(Data Opens)
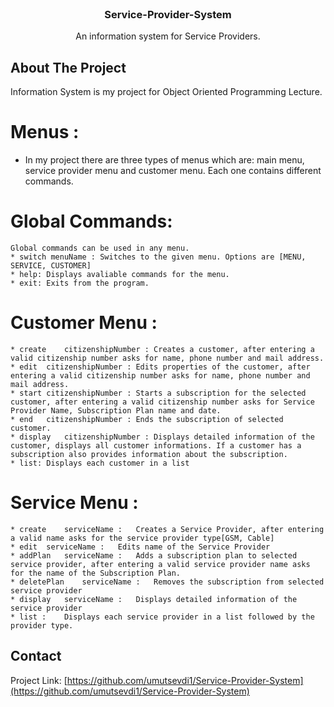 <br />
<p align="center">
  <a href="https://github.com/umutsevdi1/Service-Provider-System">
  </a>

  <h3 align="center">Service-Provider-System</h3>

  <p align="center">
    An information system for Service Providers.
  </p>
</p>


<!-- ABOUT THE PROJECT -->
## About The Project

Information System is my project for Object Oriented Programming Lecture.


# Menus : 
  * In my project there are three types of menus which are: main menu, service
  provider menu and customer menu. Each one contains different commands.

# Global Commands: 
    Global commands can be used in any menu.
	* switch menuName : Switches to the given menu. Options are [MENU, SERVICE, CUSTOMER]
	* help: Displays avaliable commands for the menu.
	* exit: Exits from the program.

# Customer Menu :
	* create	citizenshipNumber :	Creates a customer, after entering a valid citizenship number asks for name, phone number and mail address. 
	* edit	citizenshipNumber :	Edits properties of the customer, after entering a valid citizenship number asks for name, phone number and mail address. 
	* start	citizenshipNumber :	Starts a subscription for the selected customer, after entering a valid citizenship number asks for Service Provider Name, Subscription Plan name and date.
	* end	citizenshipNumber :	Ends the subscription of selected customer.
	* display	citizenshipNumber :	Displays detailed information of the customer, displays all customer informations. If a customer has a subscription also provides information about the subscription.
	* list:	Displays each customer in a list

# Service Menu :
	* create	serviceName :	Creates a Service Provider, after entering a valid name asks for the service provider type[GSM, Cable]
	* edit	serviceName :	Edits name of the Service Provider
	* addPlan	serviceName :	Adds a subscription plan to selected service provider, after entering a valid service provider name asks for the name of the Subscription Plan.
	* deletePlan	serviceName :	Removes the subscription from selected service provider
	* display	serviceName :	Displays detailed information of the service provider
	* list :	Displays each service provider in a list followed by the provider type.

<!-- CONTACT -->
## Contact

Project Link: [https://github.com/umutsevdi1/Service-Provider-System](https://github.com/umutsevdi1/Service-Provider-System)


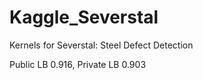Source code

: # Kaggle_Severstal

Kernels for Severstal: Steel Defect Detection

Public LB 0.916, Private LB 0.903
(Data Closes)
(Data Opens)
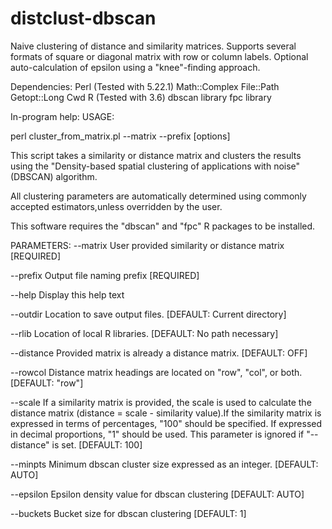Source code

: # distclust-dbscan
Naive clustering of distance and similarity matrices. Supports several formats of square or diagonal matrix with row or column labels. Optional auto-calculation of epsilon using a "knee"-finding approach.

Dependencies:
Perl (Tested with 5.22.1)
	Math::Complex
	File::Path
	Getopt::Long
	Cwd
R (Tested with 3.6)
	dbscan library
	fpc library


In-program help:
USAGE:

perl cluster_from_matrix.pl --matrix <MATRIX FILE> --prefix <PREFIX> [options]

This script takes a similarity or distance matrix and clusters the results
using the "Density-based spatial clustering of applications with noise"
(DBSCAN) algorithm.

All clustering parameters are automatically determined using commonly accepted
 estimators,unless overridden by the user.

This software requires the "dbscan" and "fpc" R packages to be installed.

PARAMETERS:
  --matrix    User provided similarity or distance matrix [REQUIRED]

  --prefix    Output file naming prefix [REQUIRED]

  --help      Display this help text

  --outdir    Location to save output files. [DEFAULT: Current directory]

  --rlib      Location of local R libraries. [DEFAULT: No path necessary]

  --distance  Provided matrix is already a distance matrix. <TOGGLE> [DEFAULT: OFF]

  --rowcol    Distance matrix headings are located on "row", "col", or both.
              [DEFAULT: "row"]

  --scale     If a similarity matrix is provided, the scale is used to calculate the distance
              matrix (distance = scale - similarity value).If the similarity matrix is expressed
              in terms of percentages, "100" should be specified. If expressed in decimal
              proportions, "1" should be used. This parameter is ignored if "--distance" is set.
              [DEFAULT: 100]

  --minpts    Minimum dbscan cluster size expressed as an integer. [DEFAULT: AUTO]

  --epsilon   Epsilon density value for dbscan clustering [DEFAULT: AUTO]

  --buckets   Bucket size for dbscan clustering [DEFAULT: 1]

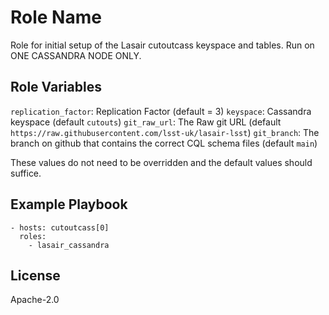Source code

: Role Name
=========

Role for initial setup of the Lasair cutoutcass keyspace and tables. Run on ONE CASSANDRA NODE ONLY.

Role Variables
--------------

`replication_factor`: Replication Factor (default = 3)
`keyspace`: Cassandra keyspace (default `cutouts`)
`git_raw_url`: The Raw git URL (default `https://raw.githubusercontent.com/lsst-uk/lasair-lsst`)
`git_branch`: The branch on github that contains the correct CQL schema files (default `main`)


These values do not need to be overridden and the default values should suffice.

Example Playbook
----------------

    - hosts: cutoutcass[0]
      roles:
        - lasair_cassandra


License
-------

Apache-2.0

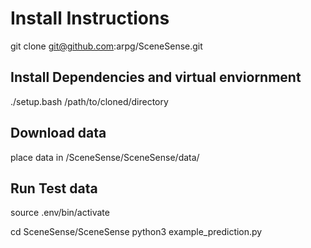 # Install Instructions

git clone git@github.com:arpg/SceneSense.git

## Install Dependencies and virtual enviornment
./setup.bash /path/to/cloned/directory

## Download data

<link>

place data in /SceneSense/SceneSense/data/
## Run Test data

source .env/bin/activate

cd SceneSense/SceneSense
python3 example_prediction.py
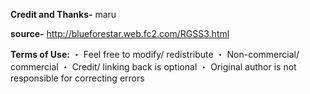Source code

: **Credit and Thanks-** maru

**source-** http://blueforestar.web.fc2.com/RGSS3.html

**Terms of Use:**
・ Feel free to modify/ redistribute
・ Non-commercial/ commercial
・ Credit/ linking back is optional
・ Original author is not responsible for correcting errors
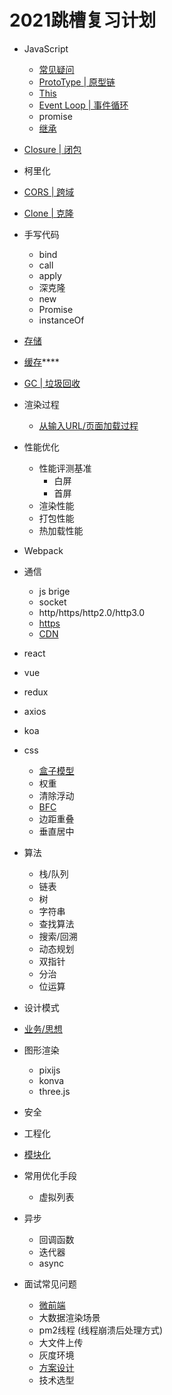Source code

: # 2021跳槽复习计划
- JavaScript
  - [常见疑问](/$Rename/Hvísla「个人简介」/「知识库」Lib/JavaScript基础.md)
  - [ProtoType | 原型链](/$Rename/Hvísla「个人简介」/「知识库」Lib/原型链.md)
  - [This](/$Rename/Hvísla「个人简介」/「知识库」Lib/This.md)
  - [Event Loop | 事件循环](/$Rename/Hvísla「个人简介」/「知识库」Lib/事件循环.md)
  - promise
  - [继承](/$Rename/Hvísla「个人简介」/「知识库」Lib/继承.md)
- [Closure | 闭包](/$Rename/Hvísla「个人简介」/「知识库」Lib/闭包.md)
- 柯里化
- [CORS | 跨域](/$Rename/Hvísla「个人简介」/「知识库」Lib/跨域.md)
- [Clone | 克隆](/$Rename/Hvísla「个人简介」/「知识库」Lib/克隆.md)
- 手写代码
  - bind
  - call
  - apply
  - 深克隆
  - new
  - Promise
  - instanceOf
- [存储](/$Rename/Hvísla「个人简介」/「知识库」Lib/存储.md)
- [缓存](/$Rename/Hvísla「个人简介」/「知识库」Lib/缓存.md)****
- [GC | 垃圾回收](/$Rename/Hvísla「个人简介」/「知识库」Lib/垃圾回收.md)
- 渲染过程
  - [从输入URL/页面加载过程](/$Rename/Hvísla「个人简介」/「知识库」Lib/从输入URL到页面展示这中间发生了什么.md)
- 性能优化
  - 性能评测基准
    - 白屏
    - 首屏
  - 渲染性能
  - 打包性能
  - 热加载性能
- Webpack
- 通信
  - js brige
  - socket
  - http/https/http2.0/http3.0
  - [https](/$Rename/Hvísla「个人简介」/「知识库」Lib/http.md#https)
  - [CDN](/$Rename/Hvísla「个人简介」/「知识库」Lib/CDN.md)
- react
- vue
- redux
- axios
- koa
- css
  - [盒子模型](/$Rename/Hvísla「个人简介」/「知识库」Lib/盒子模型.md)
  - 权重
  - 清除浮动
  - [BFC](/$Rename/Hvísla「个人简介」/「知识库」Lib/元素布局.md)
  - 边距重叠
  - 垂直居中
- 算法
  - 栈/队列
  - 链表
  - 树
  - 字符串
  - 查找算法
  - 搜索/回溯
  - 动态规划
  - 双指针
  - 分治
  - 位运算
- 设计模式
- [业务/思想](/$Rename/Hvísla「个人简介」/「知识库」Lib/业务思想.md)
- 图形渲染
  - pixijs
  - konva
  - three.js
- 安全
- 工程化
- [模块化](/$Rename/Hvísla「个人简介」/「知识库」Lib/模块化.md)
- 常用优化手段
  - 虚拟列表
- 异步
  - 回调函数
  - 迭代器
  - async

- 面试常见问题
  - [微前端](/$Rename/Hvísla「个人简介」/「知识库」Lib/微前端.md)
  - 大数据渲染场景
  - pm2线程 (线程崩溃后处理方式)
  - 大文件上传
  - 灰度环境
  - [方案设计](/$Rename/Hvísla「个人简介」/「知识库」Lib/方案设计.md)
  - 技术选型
(Data Closes)
## Work to complete
Could you repeat exactly the lines above from the line with "distance matrix [REQUIRED]" up to and including the line with "No path necessary]", and only those?

## Written reply
  --matrix    User provided similarity or distance matrix [REQUIRED]

  --prefix    Output file naming prefix [REQUIRED]

  --help      Display this help text

  --outdir    Location to save output files. [DEFAULT: Current directory]

  --rlib      Location of local R libraries. [DEFAULT: No path necessary]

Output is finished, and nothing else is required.